7. Il résulte de l'instruction que Mme B est mère isolée avec cinq enfants, dont l'une est âgée de deux ans. Par ailleurs, l'intéressée souffre d'un important syndrome anxio-dépressif, nécessitant un traitement médicamenteux, ainsi que des suivis psychologique et psychiatrique réguliers. Sa fille A, âgée de 13 ans, présente un syndrome anxieux majeur et non stabilisé, et qui requiert une prise en charge psychothérapeutique de long cours par un psychologue et un pédopsychiatre. Dans les circonstances très particulières de l'espèce, l'état de santé précaire de Mme B, et plus encore celui de sa fille A, et la présence d'une enfant en bas âge caractérisent une contestation sérieuse de nature à faire obstacle à ce que soit prononcée l'expulsion sollicitée par le préfet du Finistère, et ce même si Mme B, dont la demande d'asile a été définitivement rejetée, ne bénéficie plus du droit d'être hébergée dans un lieu d'accueil pour demandeurs d'asile et que, dans le département du Finistère, une famille dont la composition du foyer est similaire à celle de Mme B est en attente d'un logement.

Sur les conclusions présentées sur le fondement de l'article L. 761-1 du code de justice administrative et de l'article 37 de la loi du 10 juillet 1991 :

8. Il n'y a pas lieu, dans les circonstances de l'espèce, de mettre à la charge de l'État la somme que Mme B demande sur le fondement de ces dispositions.

O R D O N N E :

Article 1er : Mme B est admise au bénéfice de l'aide juridictionnelle provisoire.

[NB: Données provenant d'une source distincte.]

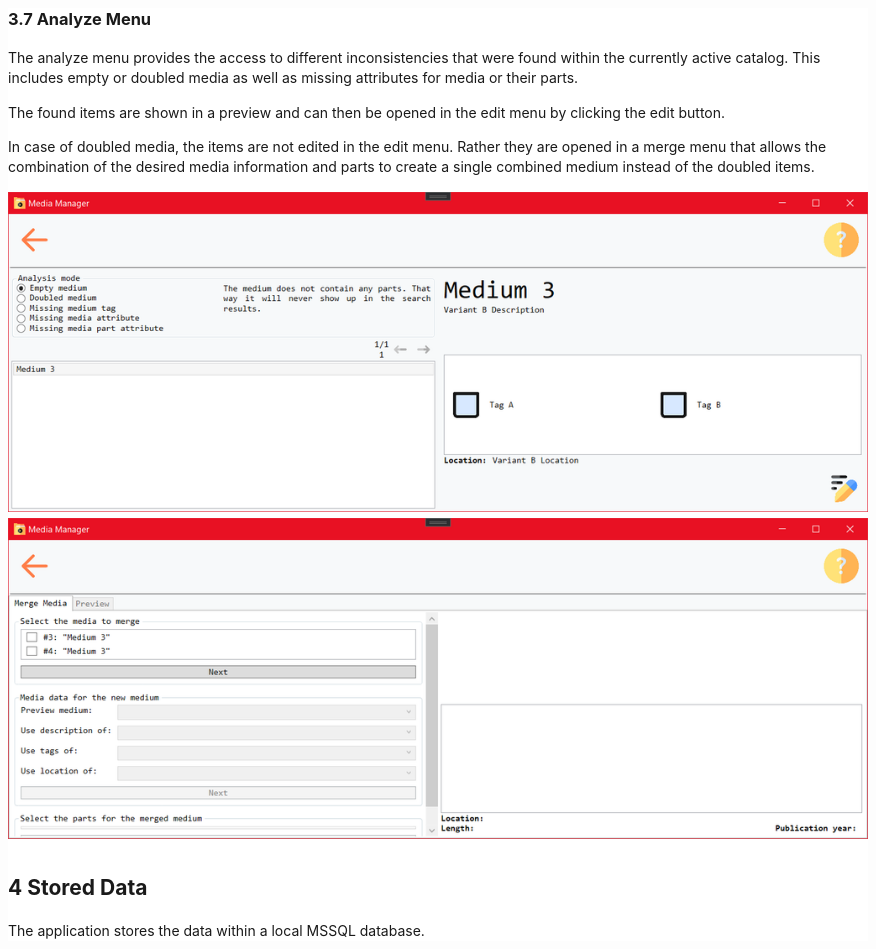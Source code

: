 ### 3.7 Analyze Menu

The analyze menu provides the access to different inconsistencies that were found within the currently active catalog. This includes empty or doubled media as well as missing attributes for media or their parts.

The found items are shown in a preview and can then be opened in the edit menu by clicking the edit button.

In case of doubled media, the items are not edited in the edit menu. Rather they are opened in a merge menu that allows the combination of the desired media information and parts to create a single combined medium instead of the doubled items.

![Analyze Menu](../HelpImages/AnalyzeMenu.png)
![Merge Menu](../HelpImages/AnalyzeMenu_MergeEdit.png)

## 4 Stored Data

The application stores the data within a local MSSQL database.
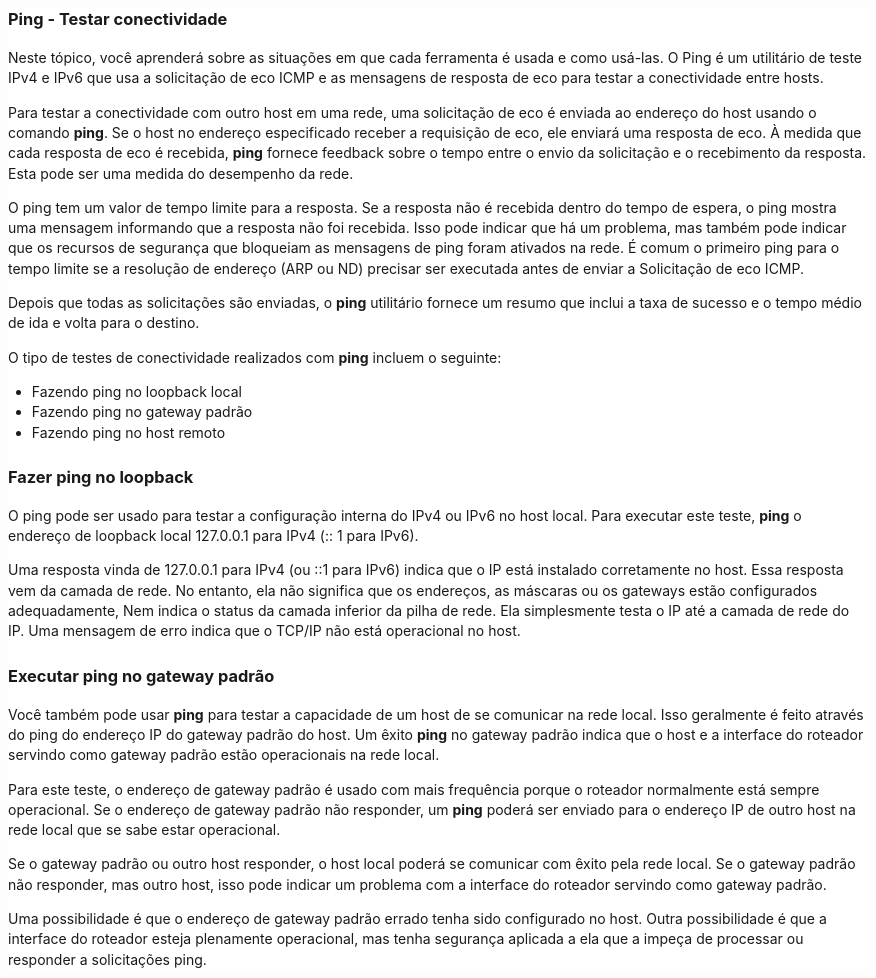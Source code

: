 ### Ping - Testar conectividade

Neste tópico, você aprenderá sobre as situações em que cada ferramenta é usada e como usá-las. O Ping é um utilitário de teste IPv4 e IPv6 que usa a solicitação de eco ICMP e as mensagens de resposta de eco para testar a conectividade entre hosts.

Para testar a conectividade com outro host em uma rede, uma solicitação de eco é enviada ao endereço do host usando o comando **ping**. Se o host no endereço especificado receber a requisição de eco, ele enviará uma resposta de eco. À medida que cada resposta de eco é recebida, **ping** fornece feedback sobre o tempo entre o envio da solicitação e o recebimento da resposta. Esta pode ser uma medida do desempenho da rede.

O ping tem um valor de tempo limite para a resposta. Se a resposta não é recebida dentro do tempo de espera, o ping mostra uma mensagem informando que a resposta não foi recebida. Isso pode indicar que há um problema, mas também pode indicar que os recursos de segurança que bloqueiam as mensagens de ping foram ativados na rede. É comum o primeiro ping para o tempo limite se a resolução de endereço (ARP ou ND) precisar ser executada antes de enviar a Solicitação de eco ICMP.

Depois que todas as solicitações são enviadas, o **ping** utilitário fornece um resumo que inclui a taxa de sucesso e o tempo médio de ida e volta para o destino.

O tipo de testes de conectividade realizados com **ping** incluem o seguinte:

- Fazendo ping no loopback local
- Fazendo ping no gateway padrão
- Fazendo ping no host remoto

### Fazer ping no loopback

O ping pode ser usado para testar a configuração interna do IPv4 ou IPv6 no host local. Para executar este teste, **ping** o endereço de loopback local 127.0.0.1 para IPv4 (:: 1 para IPv6).

Uma resposta vinda de 127.0.0.1 para IPv4 (ou ::1 para IPv6) indica que o IP está instalado corretamente no host. Essa resposta vem da camada de rede. No entanto, ela não significa que os endereços, as máscaras ou os gateways estão configurados adequadamente, Nem indica o status da camada inferior da pilha de rede. Ela simplesmente testa o IP até a camada de rede do IP. Uma mensagem de erro indica que o TCP/IP não está operacional no host.

### Executar ping no gateway padrão

Você também pode usar **ping** para testar a capacidade de um host de se comunicar na rede local. Isso geralmente é feito através do ping do endereço IP do gateway padrão do host. Um êxito **ping** no gateway padrão indica que o host e a interface do roteador servindo como gateway padrão estão operacionais na rede local.

Para este teste, o endereço de gateway padrão é usado com mais frequência porque o roteador normalmente está sempre operacional. Se o endereço de gateway padrão não responder, um **ping** poderá ser enviado para o endereço IP de outro host na rede local que se sabe estar operacional.

Se o gateway padrão ou outro host responder, o host local poderá se comunicar com êxito pela rede local. Se o gateway padrão não responder, mas outro host, isso pode indicar um problema com a interface do roteador servindo como gateway padrão.

Uma possibilidade é que o endereço de gateway padrão errado tenha sido configurado no host. Outra possibilidade é que a interface do roteador esteja plenamente operacional, mas tenha segurança aplicada a ela que a impeça de processar ou responder a solicitações ping.
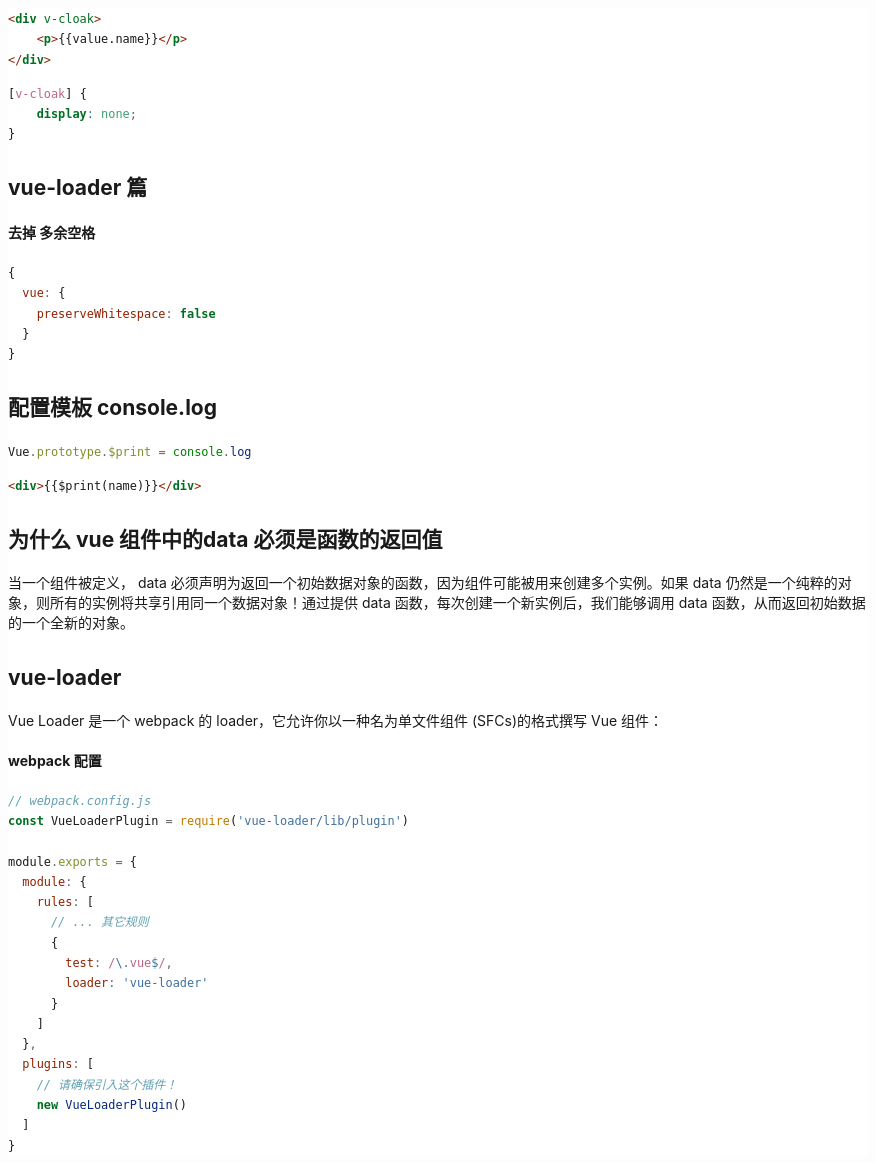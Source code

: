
``` html
<div v-cloak>
    <p>{{value.name}}</p>
</div>
```

``` css
[v-cloak] {
    display: none;
}
```

## vue-loader 篇

#### 去掉 多余空格

``` js
{
  vue: {
    preserveWhitespace: false
  }
}
```

## 配置模板 console.log

``` js
Vue.prototype.$print = console.log
```

``` html
<div>{{$print(name)}}</div>
```

## 为什么 vue 组件中的data 必须是函数的返回值

当一个组件被定义， data 必须声明为返回一个初始数据对象的函数，因为组件可能被用来创建多个实例。如果 data 仍然是一个纯粹的对象，则所有的实例将共享引用同一个数据对象！通过提供 data 函数，每次创建一个新实例后，我们能够调用 data 函数，从而返回初始数据的一个全新的对象。

## vue-loader

Vue Loader 是一个 webpack 的 loader，它允许你以一种名为单文件组件 (SFCs)的格式撰写 Vue 组件：

#### webpack 配置

``` js
// webpack.config.js
const VueLoaderPlugin = require('vue-loader/lib/plugin')

module.exports = {
  module: {
    rules: [
      // ... 其它规则
      {
        test: /\.vue$/,
        loader: 'vue-loader'
      }
    ]
  },
  plugins: [
    // 请确保引入这个插件！
    new VueLoaderPlugin()
  ]
}
```

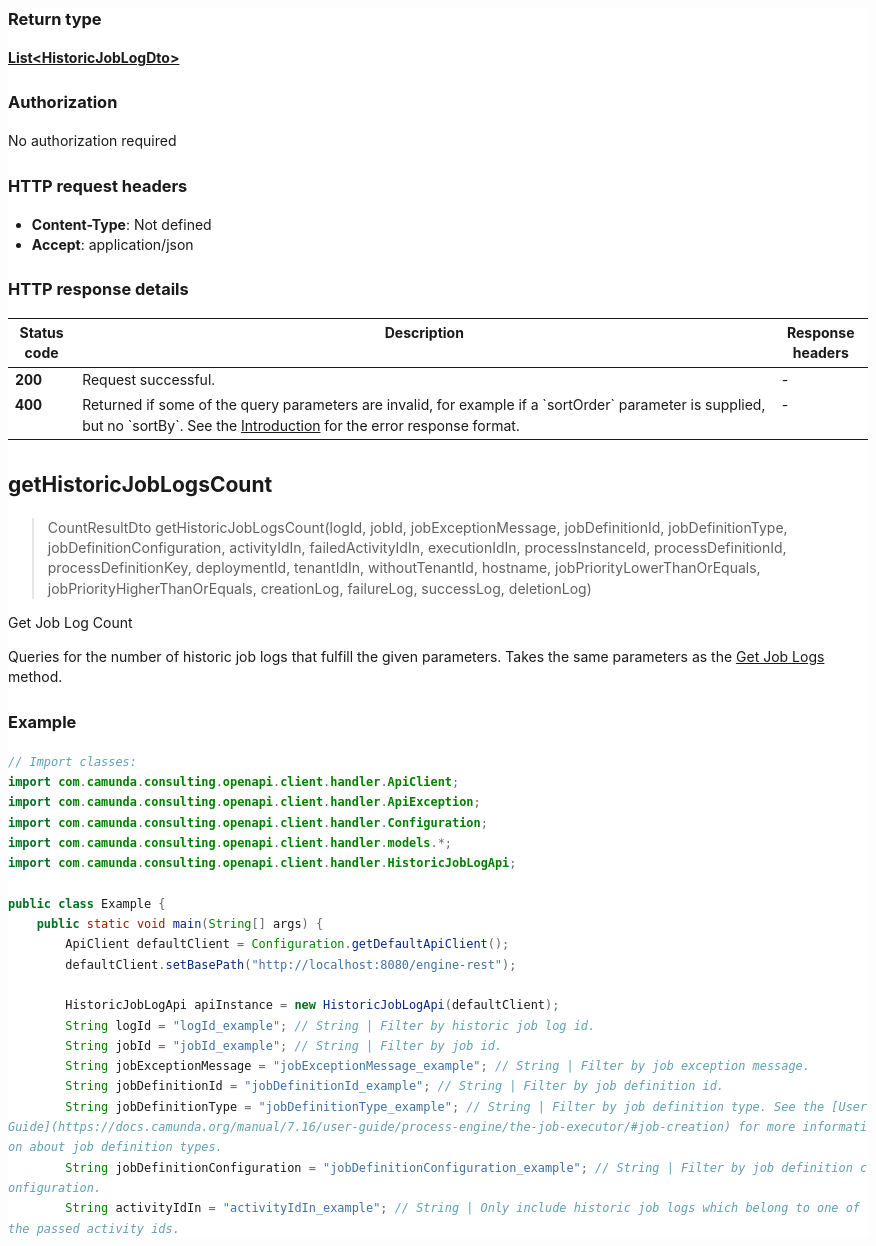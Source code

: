 ### Return type

[**List&lt;HistoricJobLogDto&gt;**](HistoricJobLogDto.md)

### Authorization

No authorization required

### HTTP request headers

- **Content-Type**: Not defined
- **Accept**: application/json


### HTTP response details
| Status code | Description | Response headers |
|-------------|-------------|------------------|
| **200** | Request successful. |  -  |
| **400** | Returned if some of the query parameters are invalid, for example if a &#x60;sortOrder&#x60; parameter is supplied, but no &#x60;sortBy&#x60;. See the [Introduction](https://docs.camunda.org/manual/7.16/reference/rest/overview/#error-handling) for the error response format. |  -  |


## getHistoricJobLogsCount

> CountResultDto getHistoricJobLogsCount(logId, jobId, jobExceptionMessage, jobDefinitionId, jobDefinitionType, jobDefinitionConfiguration, activityIdIn, failedActivityIdIn, executionIdIn, processInstanceId, processDefinitionId, processDefinitionKey, deploymentId, tenantIdIn, withoutTenantId, hostname, jobPriorityLowerThanOrEquals, jobPriorityHigherThanOrEquals, creationLog, failureLog, successLog, deletionLog)

Get Job Log Count

Queries for the number of historic job logs that fulfill the given parameters. Takes the same parameters as the [Get Job Logs](https://docs.camunda.org/manual/7.16/reference/rest/history/job-log/get-job-log-query/) method.

### Example

```java
// Import classes:
import com.camunda.consulting.openapi.client.handler.ApiClient;
import com.camunda.consulting.openapi.client.handler.ApiException;
import com.camunda.consulting.openapi.client.handler.Configuration;
import com.camunda.consulting.openapi.client.handler.models.*;
import com.camunda.consulting.openapi.client.handler.HistoricJobLogApi;

public class Example {
    public static void main(String[] args) {
        ApiClient defaultClient = Configuration.getDefaultApiClient();
        defaultClient.setBasePath("http://localhost:8080/engine-rest");

        HistoricJobLogApi apiInstance = new HistoricJobLogApi(defaultClient);
        String logId = "logId_example"; // String | Filter by historic job log id.
        String jobId = "jobId_example"; // String | Filter by job id.
        String jobExceptionMessage = "jobExceptionMessage_example"; // String | Filter by job exception message.
        String jobDefinitionId = "jobDefinitionId_example"; // String | Filter by job definition id.
        String jobDefinitionType = "jobDefinitionType_example"; // String | Filter by job definition type. See the [User Guide](https://docs.camunda.org/manual/7.16/user-guide/process-engine/the-job-executor/#job-creation) for more information about job definition types.
        String jobDefinitionConfiguration = "jobDefinitionConfiguration_example"; // String | Filter by job definition configuration.
        String activityIdIn = "activityIdIn_example"; // String | Only include historic job logs which belong to one of the passed activity ids.
```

Article 2 : La requête du préfet du Finistère est rejetée.

Article 3 : Les conclusions de Mme B présentées au titre des articles L. 761-1 du code de justice administrative et 37 de la loi du 10 juillet 1991 sont rejetées.

Article 4 : La présente ordonnance sera notifiée au ministre de l'intérieur et des outre-mer, à Mme C B et à Me Blanchot.

Copie en sera adressée pour information au préfet du Finistère.

Fait à Rennes, le 28 juillet 2023.

Le juge des référés,

signé

F. Met

La greffière d'audience,

signé

V. Le Boëdec

La République mande et ordonne au ministre de l'intérieur et des outre-mer en ce qui le concerne ou à tous commissaires de justice à ce requis en ce qui concerne les voies de droit commun, contre les parties privées, de pourvoir à l'exécution de la présente décision.